Specific examples of non-genetic therapeutic agents, not necessarily exclusive of those above, include paclitaxel (including particulate forms thereof, for instance, protein-bound paclitaxel particles such as albumin-bound paclitaxel nanoparticles, e.g., ABRAXANE), sirolimus, everolimus, tacrolimus, Epo D, dexamethasone, estradiol, halofuginone, cilostazole, geldanamycin, ABT-578 (Abbott Laboratories), trapidil, liprostin, Actinomcin D, Resten-NG, Ap-17, abciximab, clopidogrel, Ridogrel, beta-blockers, bARKct inhibitors, phospholamban inhibitors, Serca 2 gene/protein, imiquimod, human apolioproteins (e.g., AI-AV), growth factors (e.g., VEGF-2), as well a derivatives of the forgoing, among others.
Exemplary genetic therapeutic agents for use in connection with the present invention include anti-sense DNA and RNA as well as DNA coding for: (a) anti-sense RNA, (b) tRNA or rRNA to replace defective or deficient endogenous molecules, (c) angiogenic factors including growth factors such as acidic and basic fibroblast growth factors, vascular endothelial growth factor, epidermal growth factor, transforming growth factor α and β, platelet-derived endothelial growth factor, platelet-derived growth factor, tumor necrosis factor α, hepatocyte growth factor and insulin-like growth factor, (d) cell cycle inhibitors including CD inhibitors, and (e) thymidine kinase (“TK”) and other agents useful for interfering with cell proliferation.

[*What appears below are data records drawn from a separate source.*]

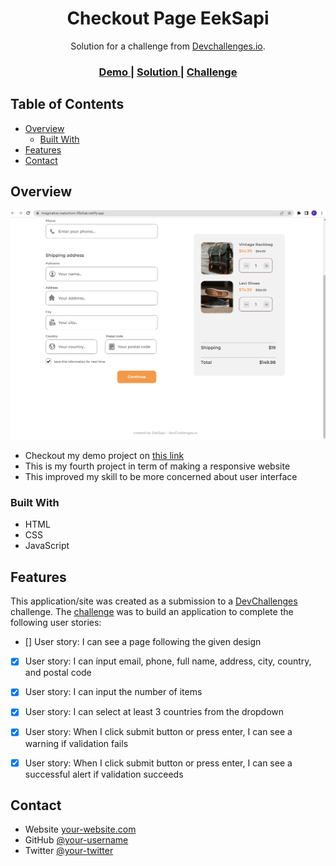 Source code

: <h1 align="center">Checkout Page EekSapi</h1>

<div align="center">
   Solution for a challenge from  <a href="http://devchallenges.io" target="_blank">Devchallenges.io</a>.
</div>

<div align="center">
  <h3>
    <a href="https://imaginative-nasturtium-88d3ab.netlify.app/">
      Demo
    </a>
    <span> | </span>
    <a href="https://github.com/EekSapi/Checkout-Page">
      Solution
    </a>
    <span> | </span>
    <a href="https://devchallenges.io/challenges/0J1NxxGhOUYVqihwegfO">
      Challenge
    </a>
  </h3>
</div>

## Table of Contents

- [Overview](#overview)
  - [Built With](#built-with)
- [Features](#features)
- [Contact](#contact)


<!-- OVERVIEW -->

## Overview

![screenshot](https://github.com/EekSapi/Checkout-Page/blob/253fd1eea1dcc995a9eadcd54051ce3fee41850c/Checkout%20Webpage.png)


- Checkout my demo project on <a href="https://imaginative-nasturtium-88d3ab.netlify.app/">this link</a>
- This is my fourth project in term of making a responsive website
- This improved my skill to be more concerned about user interface

### Built With

<!-- This section should list any major frameworks that you built your project using. Here are a few examples.-->

- HTML
- CSS
- JavaScript

## Features

<!-- List the features of your application or follow the template. Don't share the figma file here :) -->

This application/site was created as a submission to a [DevChallenges](https://devchallenges.io/challenges) challenge. The [challenge](https://devchallenges.io/challenges/0J1NxxGhOUYVqihwegfO) was to build an application to complete the following user stories:


- [] User story: I can see a page following the given design

- [x] User story: I can input email, phone, full name, address, city, country, and postal code

- [x] User story: I can input the number of items

- [x] User story: I can select at least 3 countries from the dropdown

- [x] User story: When I click submit button or press enter, I can see a warning if validation fails

- [x] User story: When I click submit button or press enter, I can see a successful alert if validation succeeds


## Contact

- Website [your-website.com](https://{your-web-site-link})
- GitHub [@your-username](https://{github.com/your-usermame})
- Twitter [@your-twitter](https://{twitter.com/your-username})
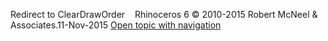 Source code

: ---
---

Redirect to ClearDrawOrder&#160;
&#160;
Rhinoceros 6 © 2010-2015 Robert McNeel &amp; Associates.11-Nov-2015
 [Open topic with navigation](cleardraworder.html) 

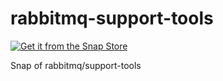 # rabbitmq-support-tools

[![Get it from the Snap Store](https://snapcraft.io/static/images/badges/en/snap-store-black.svg)](https://snapcraft.io/rabbitmq-support-tools)

Snap of rabbitmq/support-tools
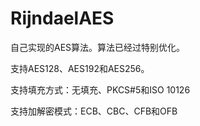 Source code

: # RijndaelAES


自己实现的AES算法。算法已经过特别优化。

支持AES128、AES192和AES256。

支持填充方式：无填充、PKCS#5和ISO 10126

支持加解密模式：ECB、CBC、CFB和OFB
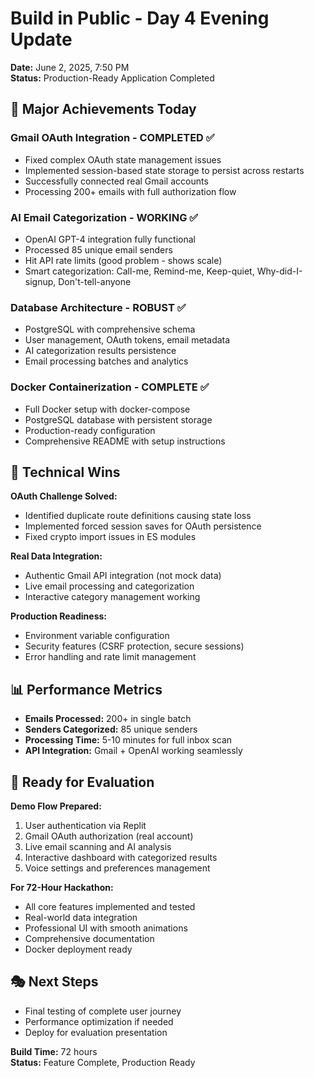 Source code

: # Build in Public - Day 4 Evening Update
**Date:** June 2, 2025, 7:50 PM  
**Status:** Production-Ready Application Completed

## 🎯 Major Achievements Today

### Gmail OAuth Integration - COMPLETED ✅
- Fixed complex OAuth state management issues
- Implemented session-based state storage to persist across restarts
- Successfully connected real Gmail accounts
- Processing 200+ emails with full authorization flow

### AI Email Categorization - WORKING ✅
- OpenAI GPT-4 integration fully functional
- Processed 85 unique email senders
- Hit API rate limits (good problem - shows scale)
- Smart categorization: Call-me, Remind-me, Keep-quiet, Why-did-I-signup, Don't-tell-anyone

### Database Architecture - ROBUST ✅
- PostgreSQL with comprehensive schema
- User management, OAuth tokens, email metadata
- AI categorization results persistence
- Email processing batches and analytics

### Docker Containerization - COMPLETE ✅
- Full Docker setup with docker-compose
- PostgreSQL database with persistent storage
- Production-ready configuration
- Comprehensive README with setup instructions

## 🔧 Technical Wins

**OAuth Challenge Solved:**
- Identified duplicate route definitions causing state loss
- Implemented forced session saves for OAuth persistence
- Fixed crypto import issues in ES modules

**Real Data Integration:**
- Authentic Gmail API integration (not mock data)
- Live email processing and categorization
- Interactive category management working

**Production Readiness:**
- Environment variable configuration
- Security features (CSRF protection, secure sessions)
- Error handling and rate limit management

## 📊 Performance Metrics
- **Emails Processed:** 200+ in single batch
- **Senders Categorized:** 85 unique senders
- **Processing Time:** 5-10 minutes for full inbox scan
- **API Integration:** Gmail + OpenAI working seamlessly

## 🚀 Ready for Evaluation

**Demo Flow Prepared:**
1. User authentication via Replit
2. Gmail OAuth authorization (real account)
3. Live email scanning and AI analysis
4. Interactive dashboard with categorized results
5. Voice settings and preferences management

**For 72-Hour Hackathon:**
- All core features implemented and tested
- Real-world data integration
- Professional UI with smooth animations
- Comprehensive documentation
- Docker deployment ready

## 🎭 Next Steps
- Final testing of complete user journey
- Performance optimization if needed
- Deploy for evaluation presentation

**Build Time:** 72 hours  
**Status:** Feature Complete, Production Ready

Also of interest is DNA encoding for the family of bone morphogenic proteins (“BMP's”), including BMP-2, BMP-3, BMP-4, BMP-5, BMP-6 (Vgr-1), BMP-7 (OP-1), BMP-8, BMP-9, BMP-10, BMP-11, BMP-12, BMP-13, BMP-14, BMP-15, and BMP-16. Currently preferred BMP's are any of BMP-2, BMP-3, BMP-4, BMP-5, BMP-6 and BMP-7. These dimeric proteins can be provided as homodimers, heterodimers, or combinations thereof, alone or together with other molecules. Alternatively, or in addition, molecules capable of inducing an upstream or downstream effect of a BMP can be provided. Such molecules include any of the “hedgehog” proteins, or the DNA's encoding them.
Vectors for delivery of genetic therapeutic agents include viral vectors such as adenoviruses, gutted adenoviruses, adeno-associated virus, retroviruses, alpha virus (Semliki Forest, Sindbis, etc.), lentiviruses, herpes simplex virus, replication competent viruses (e.g., ONYX-015) and hybrid vectors; and non-viral vectors such as artificial chromosomes and mini-chromosomes, plasmid DNA vectors (e.g., pCOR), cationic polymers (e.g., polyethyleneimine, polyethyleneimine (PEI)), graft copolymers (e.g., polyether-PEI and polyethylene oxide-PEI), neutral polymers PVP, SP1017 (SUPRATEK), lipids such as cationic lipids, liposomes, lipoplexes, nanoparticles, or microparticles, with and without targeting sequences such as the protein transduction domain (PTD).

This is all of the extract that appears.